62.圧倒的勝利による弊害(3)
ガチャ! 銃の撃鉄を起こす音がして、叫んだ北兵の頭に銃口が押し付けられる。だよね、そういう扱いされるよ。オレも映画観ながら「殺されるぞ」って思ってたもん。
「二つ名持ちを従えるボスに対して、随分な言い様じゃねえか」
やだ、ジャック…格好いい。某ハリウッド俳優みたいだ。ここはあれだろ、オレも映画の主人公観たく格好いいこと言う場面だよな!
「やめておけ、負け犬の遠吠えに構う暇はない」
あれ? なぜか悪役のセリフっぽくね? 少なくとも正義の味方には聞こえない。何か方向性を間違った気がした。少し離れた場所で腹を抱えて笑うレイルは、あとでとっちめるとして。
「いいのかよ、ボス」
普段はキヨと呼ぶくせに、敵の前だから情報を与えないためにボスと呼ぶんだろう。分かってても擽ったい。こう首の後ろがむずむずする感じだった。不満そうなジャックに、笑顔を向ける。

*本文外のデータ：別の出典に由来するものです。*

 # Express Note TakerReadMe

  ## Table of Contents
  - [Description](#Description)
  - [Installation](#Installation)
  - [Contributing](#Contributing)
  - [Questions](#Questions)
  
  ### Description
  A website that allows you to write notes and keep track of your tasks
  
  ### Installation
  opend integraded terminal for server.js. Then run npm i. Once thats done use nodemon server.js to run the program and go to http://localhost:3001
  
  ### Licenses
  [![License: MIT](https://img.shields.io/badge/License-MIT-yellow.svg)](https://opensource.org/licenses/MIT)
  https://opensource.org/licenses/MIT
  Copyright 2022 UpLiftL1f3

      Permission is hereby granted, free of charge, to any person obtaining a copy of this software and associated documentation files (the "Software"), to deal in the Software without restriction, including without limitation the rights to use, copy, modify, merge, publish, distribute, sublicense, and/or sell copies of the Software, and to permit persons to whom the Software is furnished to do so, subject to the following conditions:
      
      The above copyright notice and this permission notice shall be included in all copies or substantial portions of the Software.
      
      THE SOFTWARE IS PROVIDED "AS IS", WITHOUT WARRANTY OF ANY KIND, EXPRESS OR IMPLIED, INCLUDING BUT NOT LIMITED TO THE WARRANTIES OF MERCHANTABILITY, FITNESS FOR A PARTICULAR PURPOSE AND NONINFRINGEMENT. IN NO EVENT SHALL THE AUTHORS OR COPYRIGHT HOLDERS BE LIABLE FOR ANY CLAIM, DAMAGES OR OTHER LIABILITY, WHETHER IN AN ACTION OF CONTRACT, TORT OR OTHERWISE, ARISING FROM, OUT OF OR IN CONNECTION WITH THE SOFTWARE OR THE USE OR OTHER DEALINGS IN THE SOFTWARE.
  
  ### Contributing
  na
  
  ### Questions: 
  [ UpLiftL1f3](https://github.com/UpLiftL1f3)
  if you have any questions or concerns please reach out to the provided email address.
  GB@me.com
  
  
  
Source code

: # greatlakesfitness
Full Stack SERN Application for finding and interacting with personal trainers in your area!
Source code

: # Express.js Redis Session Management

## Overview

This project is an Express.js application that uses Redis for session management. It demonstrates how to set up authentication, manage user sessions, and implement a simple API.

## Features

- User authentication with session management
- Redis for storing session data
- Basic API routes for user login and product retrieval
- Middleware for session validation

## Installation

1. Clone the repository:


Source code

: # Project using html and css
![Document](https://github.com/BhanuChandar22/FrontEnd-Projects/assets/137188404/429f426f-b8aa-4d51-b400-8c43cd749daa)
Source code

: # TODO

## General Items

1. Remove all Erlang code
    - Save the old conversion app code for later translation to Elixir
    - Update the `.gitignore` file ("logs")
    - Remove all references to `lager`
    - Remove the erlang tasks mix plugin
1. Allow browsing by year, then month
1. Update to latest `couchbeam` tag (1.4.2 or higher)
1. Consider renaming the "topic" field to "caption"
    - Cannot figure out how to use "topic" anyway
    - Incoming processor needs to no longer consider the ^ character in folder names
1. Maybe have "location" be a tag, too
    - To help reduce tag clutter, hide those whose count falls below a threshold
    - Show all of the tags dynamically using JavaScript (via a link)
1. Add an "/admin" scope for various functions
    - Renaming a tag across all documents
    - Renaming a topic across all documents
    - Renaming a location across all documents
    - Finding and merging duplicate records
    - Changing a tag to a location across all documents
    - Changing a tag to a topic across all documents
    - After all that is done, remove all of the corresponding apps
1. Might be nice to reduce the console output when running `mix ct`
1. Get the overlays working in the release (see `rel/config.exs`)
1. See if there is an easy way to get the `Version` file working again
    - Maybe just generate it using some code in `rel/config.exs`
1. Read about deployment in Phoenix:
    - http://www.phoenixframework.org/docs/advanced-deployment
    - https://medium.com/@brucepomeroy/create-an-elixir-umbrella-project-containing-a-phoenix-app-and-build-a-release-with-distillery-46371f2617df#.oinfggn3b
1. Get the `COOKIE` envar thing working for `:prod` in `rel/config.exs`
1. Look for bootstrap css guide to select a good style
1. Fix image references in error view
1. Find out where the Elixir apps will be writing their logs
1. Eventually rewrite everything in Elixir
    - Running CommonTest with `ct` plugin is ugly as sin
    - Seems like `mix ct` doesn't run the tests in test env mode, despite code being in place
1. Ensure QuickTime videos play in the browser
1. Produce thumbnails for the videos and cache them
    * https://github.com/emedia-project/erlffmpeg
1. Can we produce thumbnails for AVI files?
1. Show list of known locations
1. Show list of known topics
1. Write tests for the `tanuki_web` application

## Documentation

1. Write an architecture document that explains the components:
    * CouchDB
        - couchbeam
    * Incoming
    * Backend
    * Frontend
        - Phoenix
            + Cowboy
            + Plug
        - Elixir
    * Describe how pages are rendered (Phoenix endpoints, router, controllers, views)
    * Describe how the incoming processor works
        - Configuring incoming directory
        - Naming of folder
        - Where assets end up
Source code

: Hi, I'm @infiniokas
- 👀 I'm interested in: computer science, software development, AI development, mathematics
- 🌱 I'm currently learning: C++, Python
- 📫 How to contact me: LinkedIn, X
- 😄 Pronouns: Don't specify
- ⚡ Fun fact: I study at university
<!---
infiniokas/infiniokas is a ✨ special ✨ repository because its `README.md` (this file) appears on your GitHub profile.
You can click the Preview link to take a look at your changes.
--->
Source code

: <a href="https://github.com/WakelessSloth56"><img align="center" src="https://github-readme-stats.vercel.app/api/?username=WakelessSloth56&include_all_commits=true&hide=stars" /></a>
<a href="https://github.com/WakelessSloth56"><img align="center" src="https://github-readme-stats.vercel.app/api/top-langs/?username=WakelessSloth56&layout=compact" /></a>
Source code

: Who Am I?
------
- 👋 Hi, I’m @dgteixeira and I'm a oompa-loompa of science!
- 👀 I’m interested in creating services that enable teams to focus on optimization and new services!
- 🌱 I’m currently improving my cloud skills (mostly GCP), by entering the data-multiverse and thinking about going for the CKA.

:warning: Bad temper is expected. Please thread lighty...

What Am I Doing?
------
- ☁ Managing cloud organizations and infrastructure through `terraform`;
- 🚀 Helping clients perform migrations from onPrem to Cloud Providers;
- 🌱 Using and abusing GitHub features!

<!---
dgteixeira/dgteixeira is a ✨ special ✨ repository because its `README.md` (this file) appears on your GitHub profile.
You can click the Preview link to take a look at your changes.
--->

「いいも悪いも、決めるのはオレじゃない。逆らうなら殺すだけだし、大人しく従うなら本部に引き渡すだけだろ。オレとしては逆らってくれてもいい」
言葉の裏に「面倒だし、そうしたら撃ち殺す理由が出来るのに」と滲ませれば、引きつった顔の北兵達が俯いた。二つ名持ちはみんな「当然だ」と頷いて同意する。
近づいてきたノアが不思議そうに小声で尋ねた。
「なあ、キヨ。面倒なら降伏勧告なんてしなければいいのに」
「そう思うだろ? でもさ、オレが勝手に全滅させたら、外交的に問題が生じるじゃん。やっぱり正規兵相手だと降伏勧告は必須らしいんだよね」
出陣前にしっかり釘を刺されたので、さすがに知らなかったフリは通用しない。まあ、最初の戦闘に関してはコウコもいたし、言い訳はさせてもらうけど。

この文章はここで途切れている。